The csv file was downloaded from the “Storm Data File” link above and placed in the working directory. It was then read into an object in R using the following code:
stormdata <- read.csv("repdata-data-StormData.csv")
The events in this document were classified according to the EVTYPE column. However, there was a huge problem initially as the EVTYPE column was very messy. A look at the number of unique values in that column reveals a number much greater than the 48 different types the events should be classified into.

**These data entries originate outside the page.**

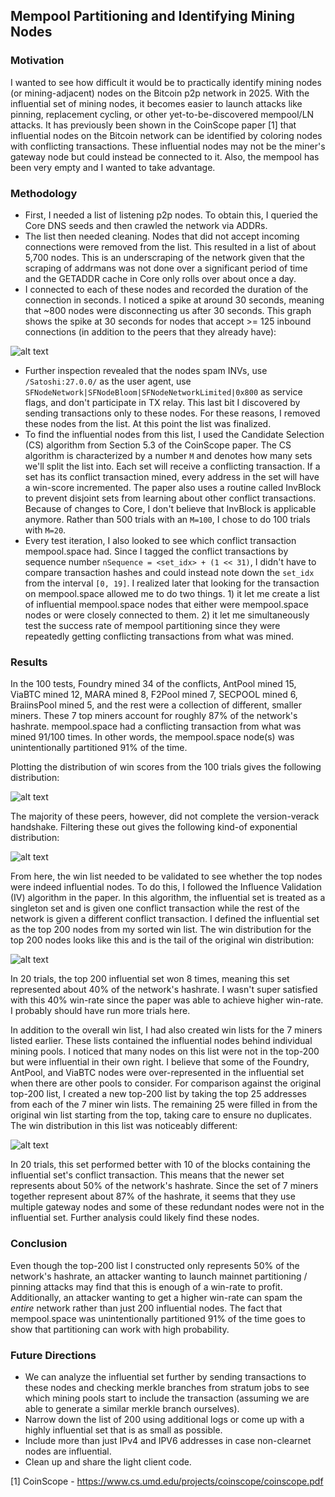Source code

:## Mempool Partitioning and Identifying Mining Nodes

### Motivation
I wanted to see how difficult it would be to practically identify mining nodes (or mining-adjacent)
nodes on the Bitcoin p2p network in 2025. With the influential set of mining nodes, it becomes
easier to launch attacks like pinning, replacement cycling, or other yet-to-be-discovered mempool/LN
attacks. It has previously been shown in the CoinScope paper [1] that influential nodes on the Bitcoin
network can be identified by coloring nodes with conflicting transactions. These influential nodes may
not be the miner's gateway node but could instead be connected to it. Also, the mempool has been very
empty and I wanted to take advantage.

### Methodology

- First, I needed a list of listening p2p nodes. To obtain this, I queried the Core DNS seeds and then
crawled the network via ADDRs.
- The list then needed cleaning. Nodes that did not accept incoming connections were removed from the
list. This resulted in a list of about 5,700 nodes. This is an underscraping of the network given
that the scraping of addrmans was not done over a significant period of time and the GETADDR cache in
Core only rolls over about once a day.
- I connected to each of these nodes and recorded the duration of the connection in seconds. I noticed
a spike at around 30 seconds, meaning that ~800 nodes were disconnecting us after 30 seconds. This
graph shows the spike at 30 seconds for nodes that accept >= 125 inbound connections (in addition to
the peers that they already have):

![alt text](degree-125-time-hist-success-errs.png "Title")

- Further inspection revealed that the nodes spam INVs, use `/Satoshi:27.0.0/` as the user agent, use
`SFNodeNetwork|SFNodeBloom|SFNodeNetworkLimited|0x800` as service flags, and don't participate
in TX relay. This last bit I discovered by sending transactions only to these nodes. For these
reasons, I removed these nodes from the list. At this point the list was finalized.
- To find the influential nodes from this list, I used the Candidate Selection (CS) algorithm from
Section 5.3 of the CoinScope paper. The CS algorithm is characterized by a number `M` and denotes how
many sets we'll split the list into. Each set will receive a conflicting transaction. If a set has
its conflict transaction mined, every address in the set will have a win-score incremented. The paper
also uses a routine called InvBlock to prevent disjoint sets from learning about other conflict
transactions. Because of changes to Core, I don't believe that InvBlock is applicable anymore. Rather
than 500 trials with an `M=100`, I chose to do 100 trials with `M=20`.
- Every test iteration, I also looked to see which conflict transaction mempool.space had. Since I
tagged the conflict transactions by sequence number `nSequence = <set_idx> + (1 << 31)`, I didn't have
to compare transaction hashes and could instead note down the `set_idx` from the interval `[0, 19]`.
I realized later that looking for the transaction on mempool.space allowed me to do two things. 1) it
let me create a list of influential mempool.space nodes that either were mempool.space nodes or were
closely connected to them. 2) it let me simultaneously test the success rate of mempool partitioning
since they were repeatedly getting conflicting transactions from what was mined.

### Results
In the 100 tests, Foundry mined 34 of the conflicts, AntPool mined 15, ViaBTC mined 12, MARA
mined 8, F2Pool mined 7, SECPOOL mined 6, BraiinsPool mined 5, and the rest were a collection of
different, smaller miners. These 7 top miners account for roughly 87% of the network's hashrate.
mempool.space had a conflicting transaction from what was mined 91/100 times. In other words, the
mempool.space node(s) was unintentionally partitioned 91% of the time.

Plotting the distribution of win scores from the 100 trials gives the following distribution:

![alt text](total_wins_hist_unsuccessful_clean.png "Title")

The majority of these peers, however, did not complete the version-verack handshake. Filtering
these out gives the following kind-of exponential distribution:

![alt text](total_wins_hist_cleaned.png "Title")

From here, the win list needed to be validated to see whether the top nodes were indeed influential
nodes. To do this, I followed the Influence Validation (IV) algorithm in the paper. In this
algorithm, the influential set is treated as a singleton set and is given one conflict transaction
while the rest of the network is given a different conflict transaction. I defined the influential
set as the top 200 nodes from my sorted win list. The win distribution for the top 200 nodes looks
like this and is the tail of the original win distribution:

![alt text](top200-win-dist.png "Title")

In 20 trials, the top 200 influential set won 8 times, meaning this set represented about 40% of the
network's hashrate. I wasn't super satisfied with this 40% win-rate since the paper was able to achieve
higher win-rate. I probably should have run more trials here.

In addition to the overall win list, I had also created win lists for the 7 miners listed earlier.
These lists contained the influential nodes behind individual mining pools. I noticed that many nodes
on this list were not in the top-200 but were influential in their own right. I believe that some of
the Foundry, AntPool, and ViaBTC nodes were over-represented in the influential set when there are other
pools to consider. For comparison against the original top-200 list, I created a new top-200 list by
taking the top 25 addresses from each of the 7 miner win lists. The remaining 25 were filled in from the
original win list starting from the top, taking care to ensure no duplicates. The win distribution in
this list was noticeably different:

![alt text](top-200-miners-win-dist.png "Title")

In 20 trials, this set performed better with 10 of the blocks containing the influential set's
conflict transaction. This means that the newer set represents about 50% of the network's hashrate.
Since the set of 7 miners together represent about 87% of the hashrate, it seems that they use
multiple gateway nodes and some of these redundant nodes were not in the influential set. Further
analysis could likely find these nodes.

### Conclusion
Even though the top-200 list I constructed only represents 50% of the network's hashrate, an
attacker wanting to launch mainnet partitioning / pinning attacks may find that this is enough of
a win-rate to profit. Additionally, an attacker wanting to get a higher win-rate can spam the
_entire_ network rather than just 200 influential nodes. The fact that mempool.space was
unintentionally partitioned 91% of the time goes to show that partitioning can work with high
probability.

### Future Directions
- We can analyze the influential set further by sending transactions to these nodes and
checking merkle branches from stratum jobs to see which mining pools start to include the
transaction (assuming we are able to generate a similar merkle branch ourselves).
- Narrow down the list of 200 using additional logs or come up with a highly influential set that
is as small as possible.
- Include more than just IPv4 and IPV6 addresses in case non-clearnet nodes are influential.
- Clean up and share the light client code.

[1] CoinScope - https://www.cs.umd.edu/projects/coinscope/coinscope.pdf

length(levels(stormdata$EVTYPE))
## [1] 985
So, after thoroughly reading over the documentation on the 48 types of events in the Storm Data Documentation, I created Regular Expressions for each of the 48 events to use in classification. Using these regular expressions I created a new column, EVTYPE2, with my new classifications.

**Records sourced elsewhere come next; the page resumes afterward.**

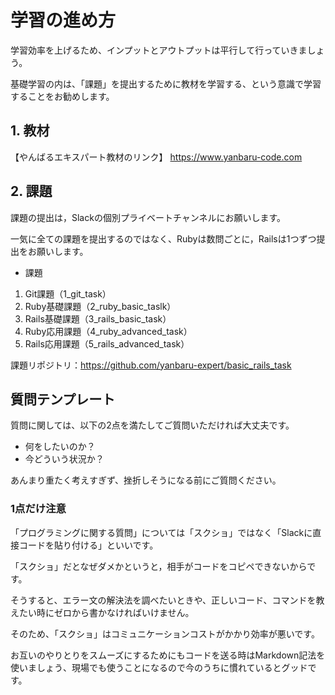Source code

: # 学習の進め方

学習効率を上げるため、インプットとアウトプットは平行して行っていきましょう。

基礎学習の内は、「課題」を提出するために教材を学習する、という意識で学習することをお勧めします。

## 1. 教材

【やんばるエキスパート教材のリンク】 https://www.yanbaru-code.com

## 2. 課題

課題の提出は，Slackの個別プライベートチャンネルにお願いします。

一気に全ての課題を提出するのではなく、Rubyは数問ごとに，Railsは1つずつ提出をお願いします。

- 課題

1. Git課題（1_git_task）
2. Ruby基礎課題（2_ruby_basic_taslk）
3. Rails基礎課題（3_rails_basic_task）
4. Ruby応用課題（4_ruby_advanced_task）
5. Rails応用課題（5_rails_advanced_task）

課題リポジトリ：https://github.com/yanbaru-expert/basic_rails_task

## 質問テンプレート

質問に関しては、以下の2点を満たしてご質問いただければ大丈夫です。

- 何をしたいのか？
- 今どういう状況か？

あんまり重たく考えすぎず、挫折しそうになる前にご質問ください。

### 1点だけ注意

「プログラミングに関する質問」については「スクショ」ではなく「Slackに直接コードを貼り付ける」といいです。

「スクショ」だとなぜダメかというと，相手がコードをコピペできないからです。

そうすると、エラー文の解決法を調べたいときや、正しいコード、コマンドを教えたい時にゼロから書かなければいけません。

そのため、「スクショ」はコミュニケーションコストがかかり効率が悪いです。

お互いのやりとりをスムーズにするためにもコードを送る時はMarkdown記法を使いましょう、現場でも使うことになるので今のうちに慣れているとグッドです。
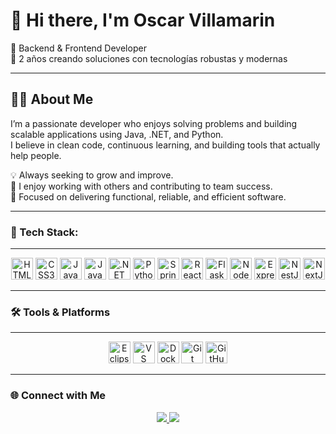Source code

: # 👋 Hi there, I'm Oscar Villamarin

🚀 Backend & Frontend Developer  
🎯 2 años creando soluciones con tecnologías robustas y modernas

---

## 🧑‍💻 About Me

I’m a passionate developer who enjoys solving problems and building scalable applications using Java, .NET, and Python.  
I believe in clean code, continuous learning, and building tools that actually help people.

💡 Always seeking to grow and improve.  
🤝 I enjoy working with others and contributing to team success.  
📌 Focused on delivering functional, reliable, and efficient software.

---

### 🧰 Tech Stack:
---
<p align="center">
  <!-- Lenguajes y frameworks -->
  <img src="https://cdn.jsdelivr.net/gh/devicons/devicon/icons/html5/html5-original.svg" title="HTML5" width="35" height="35"/>
  <img src="https://cdn.jsdelivr.net/gh/devicons/devicon/icons/css3/css3-original.svg" title="CSS3" width="35" height="35"/>
  <img src="https://cdn.jsdelivr.net/gh/devicons/devicon/icons/javascript/javascript-original.svg" title="JavaScript" width="35" height="35"/>
  <img src="https://cdn.jsdelivr.net/gh/devicons/devicon/icons/java/java-original.svg" title="Java" width="35" height="35"/>
  <img src="https://cdn.jsdelivr.net/gh/devicons/devicon/icons/dot-net/dot-net-original.svg" title=".NET" width="35" height="35"/>
  <img src="https://cdn.jsdelivr.net/gh/devicons/devicon/icons/python/python-original.svg" title="Python" width="35" height="35"/>
  <img src="https://cdn.jsdelivr.net/gh/devicons/devicon/icons/spring/spring-original.svg" title="Spring Boot" width="35" height="35"/>
  <img src="https://cdn.jsdelivr.net/gh/devicons/devicon/icons/react/react-original.svg" title="ReactJS" width="35" height="35"/>
  <img src="https://cdn.jsdelivr.net/gh/devicons/devicon/icons/flask/flask-original.svg" title="Flask" width="35" height="35"/>
  <img src="https://cdn.jsdelivr.net/gh/devicons/devicon/icons/nodejs/nodejs-original.svg" title="NodeJS" width="35" height="35"/>
  <img src="https://cdn.jsdelivr.net/gh/devicons/devicon/icons/express/express-original.svg" title="ExpressJS" width="35" height="35"/>
  <img src="https://nestjs.com/img/logo-small.svg" title="NestJS" width="35" height="35"/>
  <img src="https://cdn.jsdelivr.net/gh/devicons/devicon/icons/nextjs/nextjs-original.svg" title="NextJS" width="35" height="35"/>
</p>

---

### 🛠️ Tools & Platforms
---
<p align="center">
  <img src="https://cdn.jsdelivr.net/gh/devicons/devicon/icons/eclipse/eclipse-original.svg" title="Eclipse" width="35" height="35"/>
  <img src="https://cdn.jsdelivr.net/gh/devicons/devicon/icons/vscode/vscode-original.svg" title="VS Code" width="35" height="35"/>
  <img src="https://cdn.jsdelivr.net/gh/devicons/devicon/icons/docker/docker-original.svg" title="Docker" width="35" height="35"/>
  <img src="https://cdn.jsdelivr.net/gh/devicons/devicon/icons/git/git-original.svg" title="Git" width="35" height="35"/>
  <img src="https://cdn.jsdelivr.net/gh/devicons/devicon/icons/github/github-original.svg" title="GitHub" width="35" height="35"/>
</p>

---

### 🌐 Connect with Me

<p align="center">
  <a href="https://www.linkedin.com/in/oscar-villamarin-786450253/" target="_blank">
    <img src="https://img.shields.io/badge/LinkedIn-0077B5?style=for-the-badge&logo=linkedin&logoColor=white"/>
  </a>
  <a href="https://www.instagram.com/oscarvillamarin_/" target="_blank">
    <img src="https://img.shields.io/badge/Instagram-E4405F?style=for-the-badge&logo=instagram&logoColor=white"/>
  </a>
</p>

stormdata$EVTYPE2 <- NA #Creates EVTYPE2 column
#Classifying the various weather types
stormdata$EVTYPE2[which(grepl("High Wind", stormdata$EVTYPE, ignore.case=TRUE) & !grepl("Marine", stormdata$EVTYPE, ignore.case=TRUE))] <- "High Wind"
stormdata$EVTYPE2[which(grepl("Strong Wind", stormdata$EVTYPE, ignore.case=TRUE) & !grepl("Marine", stormdata$EVTYPE, ignore.case=TRUE))] <- "Strong Wind"
stormdata$EVTYPE2[which(grepl("Thunderstorm|TSTM", stormdata$EVTYPE, ignore.case=TRUE) & !grepl("Marine", stormdata$EVTYPE, ignore.case=TRUE))] <- "Thunderstorm Wind"
stormdata$EVTYPE2[grep("Astronomical Low Tide", stormdata$EVTYPE, ignore.case=TRUE)] <- "Astronomical Low Tide"
stormdata$EVTYPE2[grep("Avalanche", stormdata$EVTYPE, ignore.case=TRUE)] <- "Avalanche"
stormdata$EVTYPE2[grep("Blizzard", stormdata$EVTYPE, ignore.case=TRUE)] <- "Blizzard"
stormdata$EVTYPE2[which(grepl("Coastal", stormdata$EVTYPE, ignore.case=TRUE) & grepl("Flood", stormdata$EVTYPE, ignore.case=TRUE))] <- "Coastal Flood"
stormdata$EVTYPE2[which(grepl("Wind Chill|Windchill", stormdata$EVTYPE, ignore.case=TRUE) & !grepl("Extreme|Excessive|Record|Severe|Unseasonabl|Unusual", stormdata$EVTYPE, ignore.case=TRUE))] <- "Cold/Wind Chill"
stormdata$EVTYPE2[grep("Debris Flow|Debrisflow|Landslide|Land Slide|Mudslide|Mud Slide", stormdata$EVTYPE, ignore.case=TRUE)] <- "Debris Flow"
stormdata$EVTYPE2[grep("Fog", stormdata$EVTYPE, ignore.case=TRUE)] <- "Dense Fog"
stormdata$EVTYPE2[grep("Smoke", stormdata$EVTYPE, ignore.case=TRUE)] <- "Dense Smoke"
stormdata$EVTYPE2[grep("Drought", stormdata$EVTYPE, ignore.case=TRUE)] <- "Drought"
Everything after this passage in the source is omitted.